This repository establishes a high-performing, efficient, and minimally implemented framework for off-policy reinforcement learning. My intention in creating this framework is to give researchers a tool for rapid prototyping and research in off-policy and offline reinforcement learning. I have implemented Soft Actor Critic with entropy tuning as a base, but many other variants can be made with only simple modifications to one or two files.
Despite the minimal style of this framework, performance with our SAC implementation is comparable to and occasionally better than results obtained with the original SAC implementation.
This is due to input normalization, and weight initialization strategies.
To use the framework as is, with no algorithmic modifications, you can download the template from github and install it using the following commands in a terminal window.
conda create off-policy python=3.7
conda activate off-policy
conda install cudatoolkit=10.1
conda install cudnn=7.6
git clone https://github.com/brandontrabucco/off-policy.git
pip install -e off-policy
These commands will create a conda environment to manage the packages for off-policy
, and will install the appropriate GPU drivers. I highly recommend running off-policy
on a GPU, since I have optimized for it.
The framework includes a python interface for launching experiments and logging results, which can be called like this.

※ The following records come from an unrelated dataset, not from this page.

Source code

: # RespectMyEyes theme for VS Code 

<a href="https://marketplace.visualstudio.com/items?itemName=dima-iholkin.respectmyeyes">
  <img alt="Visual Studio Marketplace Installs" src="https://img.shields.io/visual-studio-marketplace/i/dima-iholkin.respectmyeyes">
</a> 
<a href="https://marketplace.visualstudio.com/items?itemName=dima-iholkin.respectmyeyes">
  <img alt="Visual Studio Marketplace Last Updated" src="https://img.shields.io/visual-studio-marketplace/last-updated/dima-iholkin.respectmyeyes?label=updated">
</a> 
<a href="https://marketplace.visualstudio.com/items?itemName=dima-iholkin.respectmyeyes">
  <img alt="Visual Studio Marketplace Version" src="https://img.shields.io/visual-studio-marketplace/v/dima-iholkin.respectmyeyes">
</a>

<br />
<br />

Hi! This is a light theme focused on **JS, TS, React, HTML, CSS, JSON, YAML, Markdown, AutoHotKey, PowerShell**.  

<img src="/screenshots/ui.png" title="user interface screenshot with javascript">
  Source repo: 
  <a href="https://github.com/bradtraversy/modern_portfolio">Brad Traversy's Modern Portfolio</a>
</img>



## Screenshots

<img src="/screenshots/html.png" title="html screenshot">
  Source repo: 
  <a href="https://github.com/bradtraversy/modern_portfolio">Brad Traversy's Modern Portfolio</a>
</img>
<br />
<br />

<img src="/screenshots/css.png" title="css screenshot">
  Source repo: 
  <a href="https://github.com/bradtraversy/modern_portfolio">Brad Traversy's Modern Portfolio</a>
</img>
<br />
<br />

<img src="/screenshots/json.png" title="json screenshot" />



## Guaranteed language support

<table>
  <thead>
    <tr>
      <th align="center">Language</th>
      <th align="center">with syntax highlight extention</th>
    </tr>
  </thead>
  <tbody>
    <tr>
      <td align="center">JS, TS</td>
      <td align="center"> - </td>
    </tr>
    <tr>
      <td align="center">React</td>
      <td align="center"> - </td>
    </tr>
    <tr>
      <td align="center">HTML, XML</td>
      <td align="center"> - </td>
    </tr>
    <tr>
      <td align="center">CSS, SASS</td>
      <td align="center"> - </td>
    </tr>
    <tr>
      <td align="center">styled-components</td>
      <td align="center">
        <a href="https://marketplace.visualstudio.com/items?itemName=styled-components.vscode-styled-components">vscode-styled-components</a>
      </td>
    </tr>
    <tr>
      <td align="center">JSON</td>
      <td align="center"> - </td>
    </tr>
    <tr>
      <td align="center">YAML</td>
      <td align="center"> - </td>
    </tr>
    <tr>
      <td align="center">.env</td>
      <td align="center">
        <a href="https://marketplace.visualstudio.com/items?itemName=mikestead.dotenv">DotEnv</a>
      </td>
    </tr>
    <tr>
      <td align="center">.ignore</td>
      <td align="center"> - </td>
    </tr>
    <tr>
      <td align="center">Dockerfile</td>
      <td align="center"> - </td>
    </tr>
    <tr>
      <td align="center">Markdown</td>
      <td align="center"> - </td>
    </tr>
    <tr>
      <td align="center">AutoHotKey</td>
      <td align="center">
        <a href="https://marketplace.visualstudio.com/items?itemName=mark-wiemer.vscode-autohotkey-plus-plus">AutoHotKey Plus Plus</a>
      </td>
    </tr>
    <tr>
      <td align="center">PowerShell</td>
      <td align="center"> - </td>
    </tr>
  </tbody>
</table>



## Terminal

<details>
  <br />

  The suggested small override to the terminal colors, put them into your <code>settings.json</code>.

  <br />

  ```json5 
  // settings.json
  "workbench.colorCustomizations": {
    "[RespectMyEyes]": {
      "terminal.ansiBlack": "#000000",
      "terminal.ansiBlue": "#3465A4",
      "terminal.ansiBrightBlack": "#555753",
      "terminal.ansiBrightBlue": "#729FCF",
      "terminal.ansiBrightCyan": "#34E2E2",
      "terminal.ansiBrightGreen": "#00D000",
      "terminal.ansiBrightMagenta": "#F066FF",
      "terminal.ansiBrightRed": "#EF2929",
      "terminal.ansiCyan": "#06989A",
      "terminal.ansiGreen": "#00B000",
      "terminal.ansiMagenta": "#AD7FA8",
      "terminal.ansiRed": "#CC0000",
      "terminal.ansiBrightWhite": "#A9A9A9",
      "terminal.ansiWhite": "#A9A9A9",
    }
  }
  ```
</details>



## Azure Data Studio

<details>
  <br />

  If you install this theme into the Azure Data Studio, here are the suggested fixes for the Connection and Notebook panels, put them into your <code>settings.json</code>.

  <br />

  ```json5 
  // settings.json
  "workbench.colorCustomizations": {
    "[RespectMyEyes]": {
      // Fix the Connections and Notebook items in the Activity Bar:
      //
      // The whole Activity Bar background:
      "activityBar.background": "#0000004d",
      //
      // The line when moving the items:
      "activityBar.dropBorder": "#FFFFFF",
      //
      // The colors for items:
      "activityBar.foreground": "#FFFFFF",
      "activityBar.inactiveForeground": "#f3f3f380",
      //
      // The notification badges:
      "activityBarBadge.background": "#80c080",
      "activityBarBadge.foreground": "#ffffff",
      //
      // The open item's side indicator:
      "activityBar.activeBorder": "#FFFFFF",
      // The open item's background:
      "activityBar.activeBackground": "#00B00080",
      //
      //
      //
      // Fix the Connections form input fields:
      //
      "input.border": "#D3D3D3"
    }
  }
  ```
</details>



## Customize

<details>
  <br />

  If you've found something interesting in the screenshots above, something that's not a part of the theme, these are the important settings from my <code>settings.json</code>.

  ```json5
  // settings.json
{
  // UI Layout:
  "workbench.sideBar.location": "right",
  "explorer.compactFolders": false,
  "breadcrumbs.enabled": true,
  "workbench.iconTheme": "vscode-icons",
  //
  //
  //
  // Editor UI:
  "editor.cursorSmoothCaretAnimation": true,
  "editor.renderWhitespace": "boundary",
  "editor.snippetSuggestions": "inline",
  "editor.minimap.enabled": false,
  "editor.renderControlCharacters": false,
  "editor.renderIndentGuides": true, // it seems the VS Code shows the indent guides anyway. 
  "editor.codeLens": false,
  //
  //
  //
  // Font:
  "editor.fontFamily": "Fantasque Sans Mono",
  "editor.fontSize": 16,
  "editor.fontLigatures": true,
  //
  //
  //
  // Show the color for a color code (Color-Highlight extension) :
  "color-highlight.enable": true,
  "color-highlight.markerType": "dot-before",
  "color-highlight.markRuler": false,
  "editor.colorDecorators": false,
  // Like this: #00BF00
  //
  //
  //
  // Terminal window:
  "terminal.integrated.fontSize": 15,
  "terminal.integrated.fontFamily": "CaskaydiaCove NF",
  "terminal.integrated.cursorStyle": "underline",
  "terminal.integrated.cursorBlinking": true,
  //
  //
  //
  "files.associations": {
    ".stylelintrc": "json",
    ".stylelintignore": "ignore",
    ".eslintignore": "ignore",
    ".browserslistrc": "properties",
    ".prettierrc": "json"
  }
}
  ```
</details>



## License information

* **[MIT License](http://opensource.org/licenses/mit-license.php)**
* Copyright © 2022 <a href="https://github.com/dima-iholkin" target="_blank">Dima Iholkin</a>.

from offpolicy import soft_actor_critic
config = dict(logging_dir="cheetah",
eval_env="HalfCheetah-v2",
training_env="HalfCheetah-v2",
buffer_capacity=1000000,
hidden_size=256,
policy_lr=3e-4,
qf_lr=3e-4,
alpha_lr=3e-4,
constraint=None,
reward_scale=1.0,
discount=0.99,
target_tau=5e-3,
target_delay=1,
episodes_per_eval=10,
warm_up_steps=5000,
batch_size=256,
variance_scaling=10.0,
clip_range=2.0,
training_iterations=5000000,
eval_interval=10000)
soft_actor_critic(config)
In addition, there is a script for launching many experiments managed by ray.tune
, which can be called like this.
python train.py \
--logging-dir cheetah \
--evan-env HalfCheetah-v2 \
--training-env HalfCheetah-v2 \
--cpus 8 \
--gpus 1 \
--num-parallel 1 \
--num-samples 1
From my experiments, it takes roughly three hours for the framework to reach one million training steps on the Ant-v2 MuJoCo environment. This number was found by training a single agent on a Titan RTX GPU.